Go through the records below and copy out every line that contains the word "movement".

Source texts of formatted documents
'''

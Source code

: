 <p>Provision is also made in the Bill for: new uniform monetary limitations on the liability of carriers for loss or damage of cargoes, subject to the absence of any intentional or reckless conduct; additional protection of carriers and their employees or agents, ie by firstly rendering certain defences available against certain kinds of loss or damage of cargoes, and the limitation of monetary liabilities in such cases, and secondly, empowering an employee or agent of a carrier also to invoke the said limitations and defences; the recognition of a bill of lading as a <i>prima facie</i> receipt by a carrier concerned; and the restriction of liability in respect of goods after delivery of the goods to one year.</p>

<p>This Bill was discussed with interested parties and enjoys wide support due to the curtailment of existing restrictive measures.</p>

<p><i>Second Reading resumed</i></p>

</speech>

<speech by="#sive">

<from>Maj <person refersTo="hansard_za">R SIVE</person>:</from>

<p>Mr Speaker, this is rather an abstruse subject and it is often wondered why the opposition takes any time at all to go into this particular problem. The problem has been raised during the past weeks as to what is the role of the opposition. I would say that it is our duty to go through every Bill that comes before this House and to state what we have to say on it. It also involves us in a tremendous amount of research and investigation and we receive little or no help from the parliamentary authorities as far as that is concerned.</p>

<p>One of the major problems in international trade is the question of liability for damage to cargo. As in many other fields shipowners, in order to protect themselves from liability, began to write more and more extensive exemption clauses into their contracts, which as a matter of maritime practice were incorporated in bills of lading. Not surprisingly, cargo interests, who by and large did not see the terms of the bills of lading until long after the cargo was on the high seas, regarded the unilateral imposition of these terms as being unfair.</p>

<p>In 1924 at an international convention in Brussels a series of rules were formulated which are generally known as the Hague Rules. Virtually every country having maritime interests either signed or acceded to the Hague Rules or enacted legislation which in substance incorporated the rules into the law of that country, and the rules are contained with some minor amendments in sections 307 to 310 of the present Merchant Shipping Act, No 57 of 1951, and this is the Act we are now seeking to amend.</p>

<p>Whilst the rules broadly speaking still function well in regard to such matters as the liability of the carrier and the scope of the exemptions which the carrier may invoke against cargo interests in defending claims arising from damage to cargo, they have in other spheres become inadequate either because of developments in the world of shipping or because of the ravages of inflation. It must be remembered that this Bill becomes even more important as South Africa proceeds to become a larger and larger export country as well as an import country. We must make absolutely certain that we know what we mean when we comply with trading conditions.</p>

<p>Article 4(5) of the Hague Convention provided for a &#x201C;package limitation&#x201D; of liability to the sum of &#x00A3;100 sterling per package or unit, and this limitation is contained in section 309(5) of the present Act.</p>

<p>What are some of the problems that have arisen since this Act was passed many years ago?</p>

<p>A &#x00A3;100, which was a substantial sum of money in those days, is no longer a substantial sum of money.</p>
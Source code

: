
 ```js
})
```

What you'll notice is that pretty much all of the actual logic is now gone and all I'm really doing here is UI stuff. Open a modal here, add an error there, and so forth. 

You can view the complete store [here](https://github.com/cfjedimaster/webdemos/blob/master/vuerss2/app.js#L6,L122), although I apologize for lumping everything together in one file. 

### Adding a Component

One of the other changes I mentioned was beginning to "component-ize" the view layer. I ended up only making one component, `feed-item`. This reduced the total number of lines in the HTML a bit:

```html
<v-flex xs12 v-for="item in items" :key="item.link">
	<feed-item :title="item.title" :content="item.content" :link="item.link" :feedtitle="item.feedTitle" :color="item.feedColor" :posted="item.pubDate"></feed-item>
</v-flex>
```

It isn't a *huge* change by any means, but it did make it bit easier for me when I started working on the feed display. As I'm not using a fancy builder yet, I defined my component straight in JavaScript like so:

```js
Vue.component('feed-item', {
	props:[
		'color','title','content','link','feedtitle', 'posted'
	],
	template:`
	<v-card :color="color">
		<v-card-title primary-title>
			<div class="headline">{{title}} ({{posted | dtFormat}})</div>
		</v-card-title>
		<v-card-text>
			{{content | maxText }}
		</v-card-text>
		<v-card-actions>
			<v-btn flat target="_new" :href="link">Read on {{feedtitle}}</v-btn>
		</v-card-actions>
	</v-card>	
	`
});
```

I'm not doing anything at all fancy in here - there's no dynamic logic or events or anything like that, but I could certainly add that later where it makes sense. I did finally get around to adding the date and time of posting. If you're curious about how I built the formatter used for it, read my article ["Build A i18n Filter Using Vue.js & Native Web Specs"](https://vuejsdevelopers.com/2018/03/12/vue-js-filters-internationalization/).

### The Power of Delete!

'''
'''

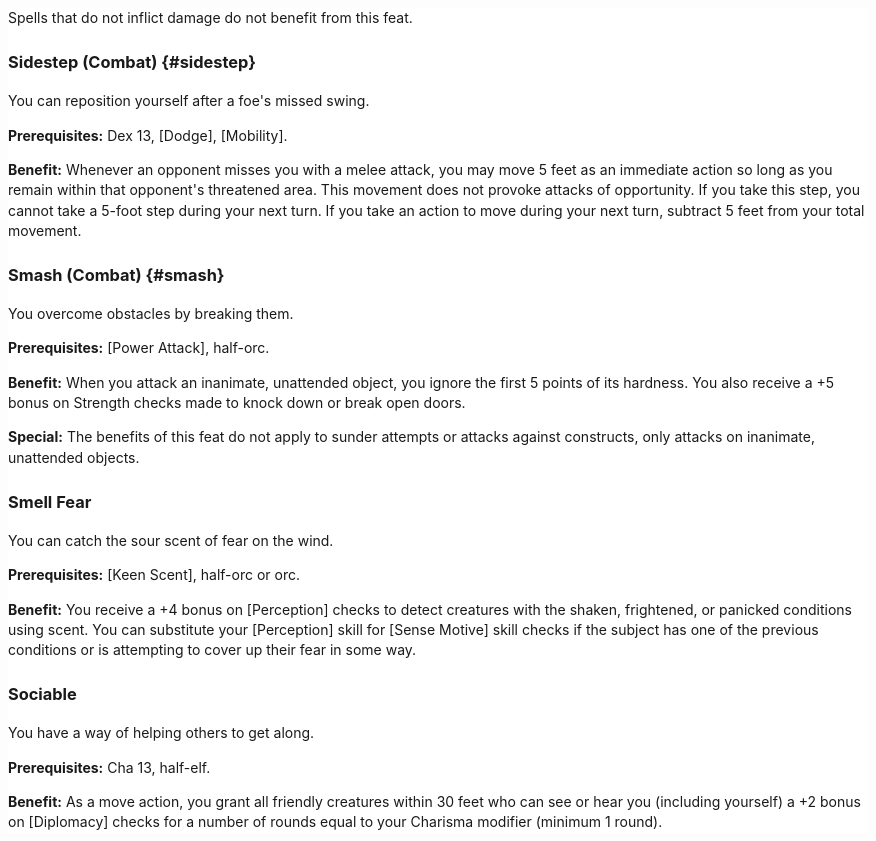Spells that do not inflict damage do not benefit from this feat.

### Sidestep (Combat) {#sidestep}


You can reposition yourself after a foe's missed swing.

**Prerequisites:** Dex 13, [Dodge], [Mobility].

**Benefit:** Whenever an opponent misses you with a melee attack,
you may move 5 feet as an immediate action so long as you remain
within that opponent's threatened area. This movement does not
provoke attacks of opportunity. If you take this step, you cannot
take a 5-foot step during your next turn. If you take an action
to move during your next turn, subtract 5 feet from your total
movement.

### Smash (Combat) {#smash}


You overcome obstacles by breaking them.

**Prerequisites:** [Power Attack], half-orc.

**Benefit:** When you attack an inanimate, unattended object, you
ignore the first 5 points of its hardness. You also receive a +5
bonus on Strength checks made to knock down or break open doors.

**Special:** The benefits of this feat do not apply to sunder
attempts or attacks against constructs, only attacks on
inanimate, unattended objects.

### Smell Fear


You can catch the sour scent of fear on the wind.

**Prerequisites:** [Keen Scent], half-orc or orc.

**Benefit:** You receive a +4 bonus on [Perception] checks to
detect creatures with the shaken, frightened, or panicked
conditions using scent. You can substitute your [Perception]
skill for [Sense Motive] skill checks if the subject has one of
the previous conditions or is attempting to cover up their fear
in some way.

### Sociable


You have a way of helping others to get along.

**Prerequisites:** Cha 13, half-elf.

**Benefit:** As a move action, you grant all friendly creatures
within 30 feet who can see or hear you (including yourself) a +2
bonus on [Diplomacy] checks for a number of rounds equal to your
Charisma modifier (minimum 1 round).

'''

**Completed exercise:**
within that opponent's threatened area. This movement does not
movement.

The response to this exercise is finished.